Уже в этой краткой преамбуле мы сталкиваемся со всеми типами умозрений, существовавших тогда на Японских островах: здесь нам представлен плотный синтез буддизма, синтоизма, элементов даосской натурфилософии, а также, разумеется, конфуцианских концепций, и все это слито в единое целое. При этом, как будет видно далее, структура мира, сторон света, времен года и т. п. выражается через разные знаки и части пятистишия в его графическом начертании, единицей при этом выступает один иероглифический знак, а также одна строка.

Эта теория излагается, как общий принцип, в отвлечении от содержания какой бы то ни было танка, то есть толкуется только графический облик стихотворения как определеная композиция, узор, несущий смысл.

Как известно, регулярная силлабическая форма танка – пять строк с чередованием 5–7–5–7–7 слогов в строке. Встречаются тем не менее пятистишия, в которых этот принцип нарушен – одного слога/знака не хватает или в строке оказывается на один слог/знак больше. В трактате заявляется: «Итак, тридцать один слог – предел письменных знаков. Соответственно, в песнях вака и пребывают боги и будды. Поэтому тридцать одно божество – боги-охранители каждой песни. Если в песне тридцать два или тридцать три знака, то все божества могут уместиться в одном знаке. Если же в одном знаке имеется благоприятное и дурное, то божества могут разгневаться. Поэтому песню можно исполнять, лишь когда строки, ведающие дурными и благоприятными знаками, согласованы правильно».

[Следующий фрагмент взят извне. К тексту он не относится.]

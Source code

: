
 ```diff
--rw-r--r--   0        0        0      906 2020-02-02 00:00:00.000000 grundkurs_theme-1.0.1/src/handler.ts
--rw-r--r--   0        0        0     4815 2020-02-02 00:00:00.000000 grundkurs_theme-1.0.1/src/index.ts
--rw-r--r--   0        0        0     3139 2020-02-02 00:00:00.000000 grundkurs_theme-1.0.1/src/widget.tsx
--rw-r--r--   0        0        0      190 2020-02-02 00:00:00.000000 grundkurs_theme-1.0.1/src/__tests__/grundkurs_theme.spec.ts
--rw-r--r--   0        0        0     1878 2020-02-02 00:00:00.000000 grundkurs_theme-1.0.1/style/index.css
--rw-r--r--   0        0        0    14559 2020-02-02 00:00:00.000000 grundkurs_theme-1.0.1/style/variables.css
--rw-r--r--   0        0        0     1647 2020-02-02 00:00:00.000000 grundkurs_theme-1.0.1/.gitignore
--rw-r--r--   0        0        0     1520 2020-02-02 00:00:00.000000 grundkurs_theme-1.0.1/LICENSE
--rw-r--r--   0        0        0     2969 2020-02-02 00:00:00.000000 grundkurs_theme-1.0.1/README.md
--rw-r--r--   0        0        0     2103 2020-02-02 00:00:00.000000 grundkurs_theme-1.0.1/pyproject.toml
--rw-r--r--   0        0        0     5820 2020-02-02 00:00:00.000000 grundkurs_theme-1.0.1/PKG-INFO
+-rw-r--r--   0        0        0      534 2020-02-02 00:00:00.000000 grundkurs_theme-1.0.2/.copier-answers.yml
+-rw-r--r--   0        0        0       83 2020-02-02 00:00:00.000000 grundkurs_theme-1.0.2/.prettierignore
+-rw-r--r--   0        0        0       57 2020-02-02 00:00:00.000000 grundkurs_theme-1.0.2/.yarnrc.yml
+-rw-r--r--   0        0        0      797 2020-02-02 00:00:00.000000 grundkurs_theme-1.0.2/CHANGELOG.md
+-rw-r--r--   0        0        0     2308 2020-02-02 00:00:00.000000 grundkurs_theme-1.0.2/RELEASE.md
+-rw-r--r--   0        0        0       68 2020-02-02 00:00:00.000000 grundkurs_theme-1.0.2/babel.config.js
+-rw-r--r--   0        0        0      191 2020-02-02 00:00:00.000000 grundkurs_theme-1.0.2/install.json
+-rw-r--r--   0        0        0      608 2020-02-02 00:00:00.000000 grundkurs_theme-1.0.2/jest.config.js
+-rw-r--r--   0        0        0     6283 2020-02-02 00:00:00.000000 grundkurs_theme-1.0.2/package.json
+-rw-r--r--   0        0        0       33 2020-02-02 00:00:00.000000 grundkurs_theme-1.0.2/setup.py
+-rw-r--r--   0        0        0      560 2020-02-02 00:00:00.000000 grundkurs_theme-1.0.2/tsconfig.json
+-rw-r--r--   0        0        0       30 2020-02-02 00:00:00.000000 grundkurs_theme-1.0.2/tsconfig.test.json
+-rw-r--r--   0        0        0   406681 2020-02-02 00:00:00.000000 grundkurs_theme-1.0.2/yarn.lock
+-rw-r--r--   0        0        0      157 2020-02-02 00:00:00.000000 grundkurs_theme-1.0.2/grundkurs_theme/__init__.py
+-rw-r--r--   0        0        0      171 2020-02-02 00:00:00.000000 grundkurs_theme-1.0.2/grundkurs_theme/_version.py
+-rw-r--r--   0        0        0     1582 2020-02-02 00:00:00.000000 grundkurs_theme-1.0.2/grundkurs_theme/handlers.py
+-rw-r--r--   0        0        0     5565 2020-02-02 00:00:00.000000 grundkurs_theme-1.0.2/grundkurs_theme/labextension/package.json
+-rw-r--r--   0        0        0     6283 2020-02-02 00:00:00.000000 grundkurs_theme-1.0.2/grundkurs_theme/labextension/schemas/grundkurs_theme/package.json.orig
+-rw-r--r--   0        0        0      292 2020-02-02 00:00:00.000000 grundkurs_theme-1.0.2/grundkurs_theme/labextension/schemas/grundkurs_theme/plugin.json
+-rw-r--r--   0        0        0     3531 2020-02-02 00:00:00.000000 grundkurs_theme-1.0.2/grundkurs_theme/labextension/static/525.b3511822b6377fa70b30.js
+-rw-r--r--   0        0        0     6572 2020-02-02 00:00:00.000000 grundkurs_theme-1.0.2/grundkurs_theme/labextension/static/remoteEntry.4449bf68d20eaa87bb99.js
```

Далее приводится толкование пяти строк танка как пяти сезонов – весна, лето, осень, зима и центр/промежуток[5]. Несмотря на длину фрагмента, хочу привести его почти целиком, с незначительными сокращениями, чтобы продемонстрировать, как сама графика танка предстает в качестве матрицы мироздания:

Первая строка – весна. Все весеннее является к нам с востока. В этом направлении содержится начало десяти тысяч вещей. Образы всех вещей, а также состояния благоволения и опечаленности – все суть проявления благоволящей человеку судьбы. С помощью песен весны достигают состояния человечности жэнь, и в таких песнях шесть прообразов устанавливаются в первой же строке. Такие песни исполняют, обращая сердце в сторону востока. В сторону солнца обращается будда Акшобья, там уничтожают грехи шести корней, можно стать Буддой.